**Task requirements:** Write out the whole listing, matching it exactly.

[Task data Boundary: Start]

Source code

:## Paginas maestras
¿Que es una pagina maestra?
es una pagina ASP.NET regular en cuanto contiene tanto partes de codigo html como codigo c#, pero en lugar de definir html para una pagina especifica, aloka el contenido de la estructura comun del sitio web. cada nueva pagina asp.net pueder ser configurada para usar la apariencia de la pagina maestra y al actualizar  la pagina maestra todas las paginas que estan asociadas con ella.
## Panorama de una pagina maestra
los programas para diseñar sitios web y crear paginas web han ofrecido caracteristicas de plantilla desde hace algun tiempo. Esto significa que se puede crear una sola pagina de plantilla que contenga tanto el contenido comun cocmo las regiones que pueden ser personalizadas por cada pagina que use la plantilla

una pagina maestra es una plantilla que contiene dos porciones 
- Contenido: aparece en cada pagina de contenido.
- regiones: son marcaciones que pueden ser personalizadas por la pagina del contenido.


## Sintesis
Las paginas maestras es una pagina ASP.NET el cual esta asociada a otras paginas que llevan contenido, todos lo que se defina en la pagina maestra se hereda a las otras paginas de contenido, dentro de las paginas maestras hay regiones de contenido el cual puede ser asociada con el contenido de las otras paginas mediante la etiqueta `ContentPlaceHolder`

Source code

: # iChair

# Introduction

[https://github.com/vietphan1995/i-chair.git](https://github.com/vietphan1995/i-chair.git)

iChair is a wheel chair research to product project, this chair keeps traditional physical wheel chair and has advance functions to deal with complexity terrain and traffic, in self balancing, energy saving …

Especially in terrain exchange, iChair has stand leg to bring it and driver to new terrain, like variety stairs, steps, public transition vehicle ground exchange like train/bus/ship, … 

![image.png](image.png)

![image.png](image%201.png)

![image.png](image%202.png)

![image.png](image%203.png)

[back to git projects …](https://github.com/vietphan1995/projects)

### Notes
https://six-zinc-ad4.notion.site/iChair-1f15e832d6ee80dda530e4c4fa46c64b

[Task data Boundary: End]

**Response to this exercise:**
Source code

:## Paginas maestras
¿Que es una pagina maestra?
es una pagina ASP.NET regular en cuanto contiene tanto partes de codigo html como codigo c#, pero en lugar de definir html para una pagina especifica, aloka el contenido de la estructura comun del sitio web. cada nueva pagina asp.net pueder ser configurada para usar la apariencia de la pagina maestra y al actualizar  la pagina maestra todas las paginas que estan asociadas con ella.
## Panorama de una pagina maestra
los programas para diseñar sitios web y crear paginas web han ofrecido caracteristicas de plantilla desde hace algun tiempo. Esto significa que se puede crear una sola pagina de plantilla que contenga tanto el contenido comun cocmo las regiones que pueden ser personalizadas por cada pagina que use la plantilla

una pagina maestra es una plantilla que contiene dos porciones 
- Contenido: aparece en cada pagina de contenido.
- regiones: son marcaciones que pueden ser personalizadas por la pagina del contenido.


## Sintesis
Las paginas maestras es una pagina ASP.NET el cual esta asociada a otras paginas que llevan contenido, todos lo que se defina en la pagina maestra se hereda a las otras paginas de contenido, dentro de las paginas maestras hay regiones de contenido el cual puede ser asociada con el contenido de las otras paginas mediante la etiqueta `ContentPlaceHolder`

Source code

: # iChair

# Introduction

[https://github.com/vietphan1995/i-chair.git](https://github.com/vietphan1995/i-chair.git)

iChair is a wheel chair research to product project, this chair keeps traditional physical wheel chair and has advance functions to deal with complexity terrain and traffic, in self balancing, energy saving …

Especially in terrain exchange, iChair has stand leg to bring it and driver to new terrain, like variety stairs, steps, public transition vehicle ground exchange like train/bus/ship, … 

![image.png](image.png)

![image.png](image%201.png)

![image.png](image%202.png)

![image.png](image%203.png)

[back to git projects …](https://github.com/vietphan1995/projects)

### Notes
https://six-zinc-ad4.notion.site/iChair-1f15e832d6ee80dda530e4c4fa46c64b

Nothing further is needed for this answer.